■ Instructions to follow
Only an exact copy of the entries will serve as the answer.

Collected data
- Opening Delimiter -
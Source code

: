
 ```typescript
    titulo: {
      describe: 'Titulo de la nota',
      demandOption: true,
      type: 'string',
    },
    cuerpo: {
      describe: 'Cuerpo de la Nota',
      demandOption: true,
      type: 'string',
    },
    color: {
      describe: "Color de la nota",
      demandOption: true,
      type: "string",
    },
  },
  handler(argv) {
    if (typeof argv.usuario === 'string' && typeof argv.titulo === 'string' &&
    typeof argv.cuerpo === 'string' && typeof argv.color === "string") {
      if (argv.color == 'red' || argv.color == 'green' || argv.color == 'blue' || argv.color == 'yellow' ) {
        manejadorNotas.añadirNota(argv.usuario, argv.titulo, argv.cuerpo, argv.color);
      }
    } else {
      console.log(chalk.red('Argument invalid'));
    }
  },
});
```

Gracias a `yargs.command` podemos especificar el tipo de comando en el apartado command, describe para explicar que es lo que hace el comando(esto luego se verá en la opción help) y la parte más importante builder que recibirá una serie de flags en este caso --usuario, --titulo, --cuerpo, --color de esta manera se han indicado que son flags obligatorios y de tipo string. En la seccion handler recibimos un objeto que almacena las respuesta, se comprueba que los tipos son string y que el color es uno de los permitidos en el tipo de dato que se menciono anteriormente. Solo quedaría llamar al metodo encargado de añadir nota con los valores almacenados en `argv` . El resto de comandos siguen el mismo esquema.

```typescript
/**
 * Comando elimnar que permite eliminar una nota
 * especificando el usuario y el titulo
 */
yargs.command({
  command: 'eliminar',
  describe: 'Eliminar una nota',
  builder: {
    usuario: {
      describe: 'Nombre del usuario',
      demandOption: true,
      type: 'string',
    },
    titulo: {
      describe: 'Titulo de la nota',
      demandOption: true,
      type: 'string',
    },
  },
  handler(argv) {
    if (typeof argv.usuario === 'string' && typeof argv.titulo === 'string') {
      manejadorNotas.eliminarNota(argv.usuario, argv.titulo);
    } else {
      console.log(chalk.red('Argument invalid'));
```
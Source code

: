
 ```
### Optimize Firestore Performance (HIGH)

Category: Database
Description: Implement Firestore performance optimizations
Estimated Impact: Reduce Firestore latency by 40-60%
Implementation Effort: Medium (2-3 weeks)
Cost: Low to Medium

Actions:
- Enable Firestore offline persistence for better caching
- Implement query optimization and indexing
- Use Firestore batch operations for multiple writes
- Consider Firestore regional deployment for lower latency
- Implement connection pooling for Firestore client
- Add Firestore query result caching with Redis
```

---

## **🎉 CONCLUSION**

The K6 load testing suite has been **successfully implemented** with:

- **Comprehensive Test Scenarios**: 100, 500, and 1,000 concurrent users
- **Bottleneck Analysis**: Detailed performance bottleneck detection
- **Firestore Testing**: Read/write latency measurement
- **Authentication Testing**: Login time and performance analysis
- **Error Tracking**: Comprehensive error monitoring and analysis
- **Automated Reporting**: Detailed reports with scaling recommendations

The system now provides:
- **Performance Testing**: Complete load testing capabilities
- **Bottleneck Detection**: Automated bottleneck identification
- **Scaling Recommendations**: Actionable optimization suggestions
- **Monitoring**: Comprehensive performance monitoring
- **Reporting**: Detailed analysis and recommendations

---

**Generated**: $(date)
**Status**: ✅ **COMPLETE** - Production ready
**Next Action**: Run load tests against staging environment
- Closing Delimiter -
■ Written response
Source code

:
 ```typescript
    titulo: {
      describe: 'Titulo de la nota',
      demandOption: true,
      type: 'string',
    },
    cuerpo: {
      describe: 'Cuerpo de la Nota',
      demandOption: true,
      type: 'string',
    },
    color: {
      describe: "Color de la nota",
      demandOption: true,
      type: "string",
    },
  },
  handler(argv) {
    if (typeof argv.usuario === 'string' && typeof argv.titulo === 'string' &&
    typeof argv.cuerpo === 'string' && typeof argv.color === "string") {
      if (argv.color == 'red' || argv.color == 'green' || argv.color == 'blue' || argv.color == 'yellow' ) {
        manejadorNotas.añadirNota(argv.usuario, argv.titulo, argv.cuerpo, argv.color);
      }
    } else {
      console.log(chalk.red('Argument invalid'));
    }
  },
});
```

Gracias a `yargs.command` podemos especificar el tipo de comando en el apartado command, describe para explicar que es lo que hace el comando(esto luego se verá en la opción help) y la parte más importante builder que recibirá una serie de flags en este caso --usuario, --titulo, --cuerpo, --color de esta manera se han indicado que son flags obligatorios y de tipo string. En la seccion handler recibimos un objeto que almacena las respuesta, se comprueba que los tipos son string y que el color es uno de los permitidos en el tipo de dato que se menciono anteriormente. Solo quedaría llamar al metodo encargado de añadir nota con los valores almacenados en `argv` . El resto de comandos siguen el mismo esquema.

```typescript
/**
 * Comando elimnar que permite eliminar una nota
 * especificando el usuario y el titulo
 */
yargs.command({
  command: 'eliminar',
  describe: 'Eliminar una nota',
  builder: {
    usuario: {
      describe: 'Nombre del usuario',
      demandOption: true,
      type: 'string',
    },
    titulo: {
      describe: 'Titulo de la nota',
      demandOption: true,
      type: 'string',
    },
  },
  handler(argv) {
    if (typeof argv.usuario === 'string' && typeof argv.titulo === 'string') {
      manejadorNotas.eliminarNota(argv.usuario, argv.titulo);
    } else {
      console.log(chalk.red('Argument invalid'));
```
Source code

:
 ```
### Optimize Firestore Performance (HIGH)

Category: Database
Description: Implement Firestore performance optimizations
Estimated Impact: Reduce Firestore latency by 40-60%
Implementation Effort: Medium (2-3 weeks)
Cost: Low to Medium

Actions:
- Enable Firestore offline persistence for better caching
- Implement query optimization and indexing
- Use Firestore batch operations for multiple writes
- Consider Firestore regional deployment for lower latency
- Implement connection pooling for Firestore client
- Add Firestore query result caching with Redis
```

---

## **🎉 CONCLUSION**

The K6 load testing suite has been **successfully implemented** with:

- **Comprehensive Test Scenarios**: 100, 500, and 1,000 concurrent users
- **Bottleneck Analysis**: Detailed performance bottleneck detection
- **Firestore Testing**: Read/write latency measurement
- **Authentication Testing**: Login time and performance analysis
- **Error Tracking**: Comprehensive error monitoring and analysis
- **Automated Reporting**: Detailed reports with scaling recommendations

The system now provides:
- **Performance Testing**: Complete load testing capabilities
- **Bottleneck Detection**: Automated bottleneck identification
- **Scaling Recommendations**: Actionable optimization suggestions
- **Monitoring**: Comprehensive performance monitoring
- **Reporting**: Detailed analysis and recommendations

---

**Generated**: $(date)
**Status**: ✅ **COMPLETE** - Production ready
**Next Action**: Run load tests against staging environment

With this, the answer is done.